Purification des actifs
En anglais : Asset Purification
Processus consistant à retirer les actifs non admissibles (liquidités excédentaires, placements passifs, immobilier non utilisé dans l'exploitation) d'une société pour qu'elle se qualifie comme AAPE et que ses actionnaires puissent réclamer l'exonération cumulative des gains en capital.
Définition
La purification des actifs est une démarche de planification fiscale visant à s’assurer qu’une société privée sous contrôle canadien (SPCC) respecte les critères d’une action admissible de petite entreprise (AAPE) au moment de sa vente.
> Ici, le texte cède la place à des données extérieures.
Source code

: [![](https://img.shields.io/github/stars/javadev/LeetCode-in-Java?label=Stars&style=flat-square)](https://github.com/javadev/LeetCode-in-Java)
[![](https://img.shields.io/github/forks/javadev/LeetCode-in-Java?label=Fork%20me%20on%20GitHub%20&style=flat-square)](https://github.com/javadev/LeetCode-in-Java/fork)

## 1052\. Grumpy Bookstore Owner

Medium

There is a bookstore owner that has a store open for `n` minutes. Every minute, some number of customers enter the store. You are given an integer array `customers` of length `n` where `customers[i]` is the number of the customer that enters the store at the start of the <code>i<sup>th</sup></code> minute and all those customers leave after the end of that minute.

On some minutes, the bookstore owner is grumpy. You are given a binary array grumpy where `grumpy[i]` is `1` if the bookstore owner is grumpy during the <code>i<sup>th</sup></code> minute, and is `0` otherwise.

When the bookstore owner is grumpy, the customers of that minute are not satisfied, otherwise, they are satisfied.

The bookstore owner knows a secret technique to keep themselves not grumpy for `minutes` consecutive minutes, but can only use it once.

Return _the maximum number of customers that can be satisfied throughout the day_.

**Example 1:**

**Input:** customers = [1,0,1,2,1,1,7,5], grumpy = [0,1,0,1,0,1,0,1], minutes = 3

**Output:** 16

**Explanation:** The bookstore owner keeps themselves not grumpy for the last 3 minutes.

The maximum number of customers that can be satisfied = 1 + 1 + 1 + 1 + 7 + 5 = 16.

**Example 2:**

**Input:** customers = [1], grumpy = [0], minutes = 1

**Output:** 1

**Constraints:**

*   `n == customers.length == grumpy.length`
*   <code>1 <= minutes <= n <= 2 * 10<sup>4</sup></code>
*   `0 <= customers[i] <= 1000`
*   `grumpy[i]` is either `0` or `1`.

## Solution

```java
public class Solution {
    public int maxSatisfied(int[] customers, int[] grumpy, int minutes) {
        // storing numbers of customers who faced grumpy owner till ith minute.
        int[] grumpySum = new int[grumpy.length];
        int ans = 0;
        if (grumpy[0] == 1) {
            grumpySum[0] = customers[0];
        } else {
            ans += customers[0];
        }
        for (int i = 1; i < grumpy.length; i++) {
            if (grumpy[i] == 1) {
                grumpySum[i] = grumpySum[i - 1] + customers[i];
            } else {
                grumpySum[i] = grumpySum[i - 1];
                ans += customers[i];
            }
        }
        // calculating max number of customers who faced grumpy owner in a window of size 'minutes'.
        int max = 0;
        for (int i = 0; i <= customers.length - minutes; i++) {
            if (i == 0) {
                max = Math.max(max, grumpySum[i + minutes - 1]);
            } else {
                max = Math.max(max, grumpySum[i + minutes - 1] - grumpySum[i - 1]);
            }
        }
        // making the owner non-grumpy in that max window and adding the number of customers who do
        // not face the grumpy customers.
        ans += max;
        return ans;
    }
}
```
Pour qu’un actionnaire puisse réclamer l’exonération cumulative des gains en capital (ECGC), la société doit satisfaire à deux tests d’actifs prévus dans la Loi de l’impôt sur le revenu : au moment de la vente, au moins 90 % de la juste valeur marchande des actifs doit être utilisé principalement dans une entreprise exploitée activement au Canada ; et pendant les 24 mois précédant la vente, au moins 50 % des actifs devaient satisfaire ce même critère.
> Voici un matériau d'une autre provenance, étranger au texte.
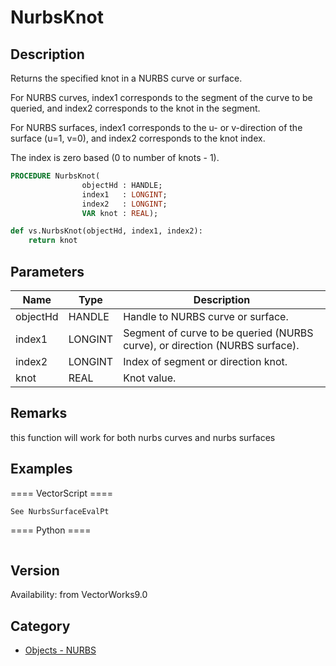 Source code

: # NurbsKnot

## Description
Returns the specified knot in a NURBS curve or surface.

For NURBS curves, index1 corresponds to the segment of the curve to be queried, and index2 corresponds to the knot in the segment.

For NURBS surfaces, index1 corresponds to the u- or v-direction of the surface (u=1, v=0), and index2 corresponds to the knot index. 

The index is zero based (0 to number of knots - 1).

```pascal
PROCEDURE NurbsKnot(
				objectHd : HANDLE;
				index1   : LONGINT;
				index2   : LONGINT;
				VAR knot : REAL);
```

```python
def vs.NurbsKnot(objectHd, index1, index2):
    return knot
```

## Parameters
|Name|Type|Description|
|---|---|---|
|objectHd|HANDLE|Handle to NURBS curve or surface.|
|index1|LONGINT|Segment of curve to be queried (NURBS curve), or direction (NURBS surface).|
|index2|LONGINT|Index of segment or direction knot.|
|knot|REAL|Knot value.|

## Remarks
this function will work for both nurbs curves and nurbs surfaces

## Examples
==== VectorScript ====
```pascal
See NurbsSurfaceEvalPt
```
==== Python ====
```python

```

## Version
Availability: from VectorWorks9.0

## Category
* [Objects - NURBS](../Categories/Objects%20-%20NURBS.md)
En pratique, la purification consiste à retirer de la société opérante tout ce qui ne sert pas directement à l’exploitation : encaisse excédentaire, placements boursiers, immobilier locatif, prêts à des parties liées, polices d’assurance-vie avec valeur de rachat, et autres actifs passifs.
Pourquoi la purification des actifs est importante dans la vente d’une entreprise
L’enjeu est direct et chiffrable. Si votre société ne passe pas le test des 90 % au moment de la vente, vous perdez l’accès à l’ECGC — soit une économie d’impôt pouvant dépasser 300 000 $ par actionnaire admissible (sur un gain exonéré de ~1 250 000 $ au taux marginal combiné québécois). Si vous avez multiplié l’exemption via une fiducie familiale avec quatre bénéficiaires, la perte potentielle peut dépasser 1 200 000 $.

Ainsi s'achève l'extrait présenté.